Leisah Woldoff

Who is a Jewish mother?

One morning at 3 a.m., as I was holding my 8-month-old son and worrying about his stuffy nose, it suddenly occurred to me – I am now a Jewish mother.

Could all the jokes about the worrying, nagging and overbearingness now potentially apply to me? Are these attributes innate, something that will slowly develop as my son grows, or are they merely stereotypes?

Fortunately, three books released this year help new mothers like me learn about their new role and glean some wisdom from their pages.

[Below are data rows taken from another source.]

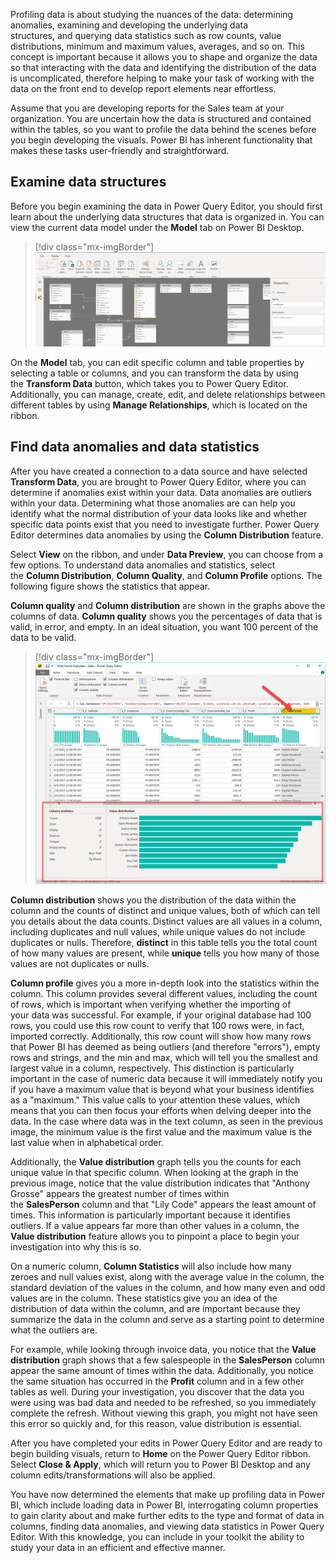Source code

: Profiling data is about studying the nuances of the data: determining
anomalies, examining and developing the underlying data
structures, and querying data statistics such as row counts, value
distributions, minimum and maximum values, averages, and so on. This
concept is important because it allows you to shape and organize the
data so that interacting with the data and identifying the distribution
of the data is uncomplicated, therefore helping to make your task of
working with the data on the front end to develop report elements near
effortless.

Assume that you are developing reports for the Sales team at your
organization. You are uncertain how the data is structured and contained
within the tables, so you want to profile the data behind the
scenes before you begin developing the visuals. Power BI has inherent
functionality that makes these tasks user-friendly and straightforward.

## Examine data structures

Before you begin examining the data in Power Query Editor, you should
first learn about the underlying data structures that data is organized
in. You can view the current data model under the **Model** tab on Power
BI Desktop.

> [!div class="mx-imgBorder"]
> [![example data structure and ribbon bar](../media/06-data-model-ribbon-ss.png)](../media/06-data-model-ribbon-ss.png#lightbox)

On the **Model** tab, you can edit specific column and table properties
by selecting a table or columns, and you can transform the data by using
the **Transform Data** button, which takes you to Power Query Editor.
Additionally, you can manage, create, edit, and delete relationships
between different tables by using **Manage Relationships**, which
is located on the ribbon. 

## Find data anomalies and data statistics 

After you have created a connection to a data source and have selected
**Transform Data**, you are brought to Power Query Editor, where you can
determine if anomalies exist within your data. Data anomalies are
outliers within your data. Determining what those anomalies are can help
you identify what the normal distribution of your data looks like and
whether specific data points exist that you need to investigate
further. Power Query Editor determines data anomalies by using
the **Column Distribution** feature.

Select **View** on the ribbon, and under **Data Preview**, you can
choose from a few options. To understand data anomalies and statistics,
select the **Column Distribution**, **Column Quality**, and **Column
Profile** options. The following figure shows the statistics that
appear.

**Column quality** and **Column distribution** are shown in the graphs
above the columns of data. **Column quality** shows you the percentages
of data that is valid, in error, and empty. In an ideal situation, you
want 100 percent of the data to be valid. 

> [!div class="mx-imgBorder"]
> [![anomalies and data statistics for a column of data](../media/06-column-statistics-ssm.png)](../media/06-column-statistics-ssm.png#lightbox)

**Column distribution** shows you the distribution of the data within
the column and the counts of distinct and unique values, both of which
can tell you details about the data counts. Distinct
values are all values in a column, including duplicates and null values,
while unique values do not include duplicates or
nulls. Therefore, **distinct** in this table tells you the total count
of how many values are present, while **unique** tells you how many of
those values are not duplicates or nulls.

**Column profile** gives you a more in-depth look into the statistics
within the column. This column provides several different values,
including the count of rows, which is important when verifying whether
the importing of your data was successful. For example, if your original
database had 100 rows, you could use this row count to verify that 100
rows were, in fact, imported correctly. Additionally, this row count
will show how many rows that Power BI has deemed as being outliers (and
therefore "errors"), empty rows and strings, and the min and max, which
will tell you the smallest and largest value in a column, respectively.
This distinction is particularly important in the case of numeric data
because it will immediately notify you if you have a maximum value that
is beyond what your business identifies as a "maximum." This value calls
to your attention these values, which means that you can then focus your
efforts when delving deeper into the data. In the case where data was in
the text column, as seen in the previous image, the minimum value is the
first value and the maximum value is the last value when in alphabetical
order.

Additionally, the **Value distribution** graph tells you the counts for each unique value in that specific column. When looking at the graph in the previous image, notice that the value distribution indicates that "Anthony Grosse" appears the greatest number of times within the **SalesPerson** column and that "Lily Code" appears the least amount of times. This information is particularly important because it identifies outliers. If a value appears far more than other values in a column, the **Value distribution** feature allows you to pinpoint a place to begin your investigation into why this is so.

On a numeric column, **Column Statistics** will also include how many
zeroes and null values exist, along with the average value in the
column, the standard deviation of the values in the column, and how many
even and odd values are in the column. These statistics give you an idea
of the distribution of data within the column, and are important because
they summarize the data in the column and serve as a starting point to
determine what the outliers are.

For example, while looking through invoice data, you notice that
the **Value distribution** graph shows that a few salespeople in
the **SalesPerson** column appear the same amount of times within the
data. Additionally, you notice the same situation has occurred in
the **Profit** column and in a few other tables as well. During your
investigation, you discover that the data you were using was bad data
and needed to be refreshed, so you immediately complete the refresh.
Without viewing this graph, you might not have seen this error so
quickly and, for this reason, value distribution is essential. 

After you have completed your edits in Power Query Editor and are ready
to begin building visuals, return to **Home** on the Power Query Editor
ribbon. Select **Close & Apply**, which will return you to Power BI
Desktop and any column edits/transformations will also be applied.

You have now determined the elements that make up profiling data in
Power BI, which include loading data in Power BI, interrogating column
properties to gain clarity about and make further edits to the type and
format of data in columns, finding data anomalies, and viewing data
statistics in Power Query Editor. With this knowledge, you can include
in your toolkit the ability to study your data in an efficient and
effective manner. 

For “25 Questions for a Jewish Mother” (Hyperion, $22.95 hardcover), comedian Judy Gold and playwright Kate Moira Ryan spent five years traveling across the U.S. interviewing Jewish mothers to find out what makes them different from non-Jewish mothers. As the

title implies, they asked them each 25 questions; topics range from religious observance – “Do you find Judaism limiting or empowering?” and “Are you kosher?” – to parenting – “Do you approve of your children’s choices?” and “What is Jewish mother guilt?” Interspersed with quotes by mothers from all Jewish backgrounds, Gold writes about her relationship with her mom and her own journey through parenthood.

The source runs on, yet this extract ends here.